[Data for the task Boundary: Start]
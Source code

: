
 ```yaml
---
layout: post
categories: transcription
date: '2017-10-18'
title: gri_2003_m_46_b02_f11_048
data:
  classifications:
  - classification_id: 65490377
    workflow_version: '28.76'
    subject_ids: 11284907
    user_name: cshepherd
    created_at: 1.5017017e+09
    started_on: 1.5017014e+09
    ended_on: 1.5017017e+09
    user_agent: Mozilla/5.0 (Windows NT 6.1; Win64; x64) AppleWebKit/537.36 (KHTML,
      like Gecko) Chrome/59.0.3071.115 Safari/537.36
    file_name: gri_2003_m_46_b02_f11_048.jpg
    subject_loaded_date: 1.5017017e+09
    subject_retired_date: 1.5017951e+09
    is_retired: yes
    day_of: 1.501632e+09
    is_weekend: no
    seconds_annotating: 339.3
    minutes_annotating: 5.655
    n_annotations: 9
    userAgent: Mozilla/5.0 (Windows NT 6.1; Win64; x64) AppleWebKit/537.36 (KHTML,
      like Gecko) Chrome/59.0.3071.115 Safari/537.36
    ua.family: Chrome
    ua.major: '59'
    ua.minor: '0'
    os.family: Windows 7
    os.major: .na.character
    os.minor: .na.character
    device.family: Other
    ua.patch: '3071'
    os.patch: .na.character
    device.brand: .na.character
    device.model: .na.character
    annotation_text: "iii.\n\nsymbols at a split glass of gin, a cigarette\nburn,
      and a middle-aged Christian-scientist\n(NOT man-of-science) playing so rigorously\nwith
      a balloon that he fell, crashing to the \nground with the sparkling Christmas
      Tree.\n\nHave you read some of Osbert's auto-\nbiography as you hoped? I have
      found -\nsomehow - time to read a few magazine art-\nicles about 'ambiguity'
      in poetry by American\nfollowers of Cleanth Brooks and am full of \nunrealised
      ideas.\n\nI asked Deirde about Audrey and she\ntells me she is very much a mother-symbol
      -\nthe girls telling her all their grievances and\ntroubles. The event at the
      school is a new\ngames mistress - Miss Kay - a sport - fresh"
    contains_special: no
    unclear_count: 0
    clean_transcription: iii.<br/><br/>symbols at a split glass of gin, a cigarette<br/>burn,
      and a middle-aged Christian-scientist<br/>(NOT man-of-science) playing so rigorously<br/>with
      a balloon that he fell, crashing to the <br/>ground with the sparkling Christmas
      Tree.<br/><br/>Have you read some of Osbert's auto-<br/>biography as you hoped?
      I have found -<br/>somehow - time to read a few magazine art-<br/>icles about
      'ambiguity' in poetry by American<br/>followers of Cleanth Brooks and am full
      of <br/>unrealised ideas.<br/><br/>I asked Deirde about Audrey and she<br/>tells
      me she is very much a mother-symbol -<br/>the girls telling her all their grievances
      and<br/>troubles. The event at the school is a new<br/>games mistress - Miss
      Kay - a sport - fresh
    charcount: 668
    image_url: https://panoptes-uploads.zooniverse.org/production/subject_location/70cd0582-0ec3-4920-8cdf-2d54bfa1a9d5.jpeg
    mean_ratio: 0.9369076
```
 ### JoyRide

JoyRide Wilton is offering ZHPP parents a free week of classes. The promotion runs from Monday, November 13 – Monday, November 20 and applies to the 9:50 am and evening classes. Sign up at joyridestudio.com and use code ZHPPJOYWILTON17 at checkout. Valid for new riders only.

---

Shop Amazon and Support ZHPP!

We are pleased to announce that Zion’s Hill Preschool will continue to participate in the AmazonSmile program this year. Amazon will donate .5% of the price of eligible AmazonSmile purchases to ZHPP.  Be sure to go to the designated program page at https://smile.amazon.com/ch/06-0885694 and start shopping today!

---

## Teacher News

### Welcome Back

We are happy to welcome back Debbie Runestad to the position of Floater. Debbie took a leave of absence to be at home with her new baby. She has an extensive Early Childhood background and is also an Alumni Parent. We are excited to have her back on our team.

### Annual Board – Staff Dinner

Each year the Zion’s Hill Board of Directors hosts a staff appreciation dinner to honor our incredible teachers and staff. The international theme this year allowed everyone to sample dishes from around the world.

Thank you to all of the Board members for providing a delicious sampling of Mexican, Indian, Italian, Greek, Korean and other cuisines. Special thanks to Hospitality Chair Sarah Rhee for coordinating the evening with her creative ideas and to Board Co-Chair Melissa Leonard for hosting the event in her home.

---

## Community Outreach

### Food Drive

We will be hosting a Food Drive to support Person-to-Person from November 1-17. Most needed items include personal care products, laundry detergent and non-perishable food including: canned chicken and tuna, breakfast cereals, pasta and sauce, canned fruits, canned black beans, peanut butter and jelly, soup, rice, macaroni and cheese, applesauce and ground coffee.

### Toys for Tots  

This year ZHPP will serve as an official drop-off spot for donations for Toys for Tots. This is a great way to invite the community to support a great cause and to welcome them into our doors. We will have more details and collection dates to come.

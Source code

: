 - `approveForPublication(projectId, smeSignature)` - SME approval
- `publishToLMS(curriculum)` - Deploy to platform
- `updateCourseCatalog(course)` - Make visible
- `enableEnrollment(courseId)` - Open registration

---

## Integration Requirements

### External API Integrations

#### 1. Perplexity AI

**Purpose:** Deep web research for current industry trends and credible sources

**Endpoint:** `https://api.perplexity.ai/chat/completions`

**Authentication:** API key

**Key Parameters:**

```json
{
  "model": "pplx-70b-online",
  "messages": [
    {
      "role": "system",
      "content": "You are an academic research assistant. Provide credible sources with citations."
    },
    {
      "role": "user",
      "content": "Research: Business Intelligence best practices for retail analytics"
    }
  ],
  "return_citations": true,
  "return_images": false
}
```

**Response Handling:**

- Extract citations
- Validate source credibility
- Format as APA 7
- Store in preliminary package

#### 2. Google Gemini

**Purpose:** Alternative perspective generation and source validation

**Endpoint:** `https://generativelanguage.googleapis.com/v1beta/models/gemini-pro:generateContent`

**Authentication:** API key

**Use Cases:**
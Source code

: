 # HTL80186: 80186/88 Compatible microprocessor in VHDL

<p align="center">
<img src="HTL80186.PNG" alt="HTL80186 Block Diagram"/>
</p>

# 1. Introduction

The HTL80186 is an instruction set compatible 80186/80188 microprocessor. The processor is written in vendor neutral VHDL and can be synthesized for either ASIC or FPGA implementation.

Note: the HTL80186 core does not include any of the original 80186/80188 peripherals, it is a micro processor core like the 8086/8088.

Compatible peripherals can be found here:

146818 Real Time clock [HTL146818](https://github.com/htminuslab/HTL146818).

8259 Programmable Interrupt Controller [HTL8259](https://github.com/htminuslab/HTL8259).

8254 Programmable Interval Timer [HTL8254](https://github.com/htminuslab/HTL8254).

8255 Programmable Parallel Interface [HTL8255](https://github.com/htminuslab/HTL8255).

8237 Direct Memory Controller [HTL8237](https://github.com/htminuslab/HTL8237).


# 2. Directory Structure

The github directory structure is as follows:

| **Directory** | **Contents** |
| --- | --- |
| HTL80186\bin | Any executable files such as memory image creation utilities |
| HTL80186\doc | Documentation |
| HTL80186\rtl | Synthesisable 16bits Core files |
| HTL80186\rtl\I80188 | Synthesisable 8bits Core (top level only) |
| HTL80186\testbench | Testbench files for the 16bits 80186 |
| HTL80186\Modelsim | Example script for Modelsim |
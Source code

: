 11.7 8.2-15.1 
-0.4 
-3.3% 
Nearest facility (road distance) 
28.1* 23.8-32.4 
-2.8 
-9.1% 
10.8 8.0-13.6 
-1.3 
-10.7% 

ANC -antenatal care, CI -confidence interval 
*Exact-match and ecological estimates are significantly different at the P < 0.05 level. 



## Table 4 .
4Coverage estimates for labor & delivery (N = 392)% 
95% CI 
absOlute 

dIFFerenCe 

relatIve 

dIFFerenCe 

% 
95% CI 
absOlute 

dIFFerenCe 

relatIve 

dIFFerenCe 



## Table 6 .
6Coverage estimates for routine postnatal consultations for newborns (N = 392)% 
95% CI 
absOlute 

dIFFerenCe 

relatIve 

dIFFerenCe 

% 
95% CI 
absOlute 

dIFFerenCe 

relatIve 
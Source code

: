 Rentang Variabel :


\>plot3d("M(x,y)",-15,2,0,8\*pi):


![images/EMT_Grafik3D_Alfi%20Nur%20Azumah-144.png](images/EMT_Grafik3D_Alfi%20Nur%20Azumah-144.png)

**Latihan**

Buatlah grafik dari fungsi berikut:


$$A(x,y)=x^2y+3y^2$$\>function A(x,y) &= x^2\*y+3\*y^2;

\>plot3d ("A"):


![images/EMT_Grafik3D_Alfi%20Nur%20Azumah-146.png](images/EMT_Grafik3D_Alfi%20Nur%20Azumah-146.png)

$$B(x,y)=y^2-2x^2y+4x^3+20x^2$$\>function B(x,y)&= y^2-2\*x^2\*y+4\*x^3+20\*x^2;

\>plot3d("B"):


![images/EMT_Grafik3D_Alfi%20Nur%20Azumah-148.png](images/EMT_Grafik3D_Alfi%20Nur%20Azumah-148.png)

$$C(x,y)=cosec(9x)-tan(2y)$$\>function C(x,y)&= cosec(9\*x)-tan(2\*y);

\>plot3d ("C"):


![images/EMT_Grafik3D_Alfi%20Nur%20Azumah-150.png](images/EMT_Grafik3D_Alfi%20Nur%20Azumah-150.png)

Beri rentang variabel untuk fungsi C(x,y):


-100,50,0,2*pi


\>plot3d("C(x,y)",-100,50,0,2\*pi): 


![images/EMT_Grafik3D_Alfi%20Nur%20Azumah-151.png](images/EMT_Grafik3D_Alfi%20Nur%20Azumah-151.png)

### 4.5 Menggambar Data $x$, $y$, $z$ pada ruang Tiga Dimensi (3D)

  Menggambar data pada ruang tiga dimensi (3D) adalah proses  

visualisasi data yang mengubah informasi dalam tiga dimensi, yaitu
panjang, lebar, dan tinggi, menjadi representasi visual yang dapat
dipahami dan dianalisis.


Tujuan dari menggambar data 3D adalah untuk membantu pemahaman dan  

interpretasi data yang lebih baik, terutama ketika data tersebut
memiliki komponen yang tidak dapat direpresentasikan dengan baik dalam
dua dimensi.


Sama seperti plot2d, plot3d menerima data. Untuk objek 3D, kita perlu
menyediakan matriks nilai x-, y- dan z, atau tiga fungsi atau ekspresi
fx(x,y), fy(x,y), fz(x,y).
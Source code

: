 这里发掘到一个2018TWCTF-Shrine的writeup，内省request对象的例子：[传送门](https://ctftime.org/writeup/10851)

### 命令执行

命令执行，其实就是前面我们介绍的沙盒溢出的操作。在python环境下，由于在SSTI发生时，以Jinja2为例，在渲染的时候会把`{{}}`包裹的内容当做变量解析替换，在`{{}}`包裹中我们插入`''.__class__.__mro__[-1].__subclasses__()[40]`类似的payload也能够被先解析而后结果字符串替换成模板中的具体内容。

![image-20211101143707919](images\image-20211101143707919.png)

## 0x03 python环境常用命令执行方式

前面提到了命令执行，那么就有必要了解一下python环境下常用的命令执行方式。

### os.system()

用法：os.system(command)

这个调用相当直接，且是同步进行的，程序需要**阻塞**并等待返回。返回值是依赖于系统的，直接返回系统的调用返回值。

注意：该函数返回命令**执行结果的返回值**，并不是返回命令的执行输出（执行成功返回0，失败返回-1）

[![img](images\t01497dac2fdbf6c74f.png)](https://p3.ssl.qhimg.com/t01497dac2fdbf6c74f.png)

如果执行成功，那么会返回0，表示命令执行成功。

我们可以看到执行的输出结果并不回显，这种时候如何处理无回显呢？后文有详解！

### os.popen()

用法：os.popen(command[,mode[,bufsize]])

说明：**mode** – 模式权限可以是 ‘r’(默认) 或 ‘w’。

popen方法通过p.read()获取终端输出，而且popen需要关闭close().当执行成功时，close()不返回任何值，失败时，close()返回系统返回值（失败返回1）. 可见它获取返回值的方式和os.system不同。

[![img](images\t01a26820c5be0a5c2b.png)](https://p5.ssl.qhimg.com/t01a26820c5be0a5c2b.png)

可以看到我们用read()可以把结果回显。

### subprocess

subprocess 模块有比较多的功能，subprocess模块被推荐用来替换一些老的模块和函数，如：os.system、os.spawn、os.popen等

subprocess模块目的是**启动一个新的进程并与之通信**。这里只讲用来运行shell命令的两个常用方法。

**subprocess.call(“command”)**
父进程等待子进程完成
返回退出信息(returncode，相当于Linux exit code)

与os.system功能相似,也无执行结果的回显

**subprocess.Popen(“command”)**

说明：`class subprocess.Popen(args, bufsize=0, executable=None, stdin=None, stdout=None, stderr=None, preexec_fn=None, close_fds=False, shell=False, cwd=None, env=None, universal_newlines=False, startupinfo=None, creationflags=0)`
[Data for the task Boundary: End]
[Task instructions] Using the data above, transcribe the lines that run from the line with "## Table 4 ." to the line with "## Table 6 .", both ends kept, and output nothing else.

[Response box]
## Table 4 .
4Coverage estimates for labor & delivery (N = 392)% 
95% CI 
absOlute 

dIFFerenCe 

relatIve 

dIFFerenCe 

% 
95% CI 
absOlute 

dIFFerenCe 

relatIve 

dIFFerenCe 



## Table 6 .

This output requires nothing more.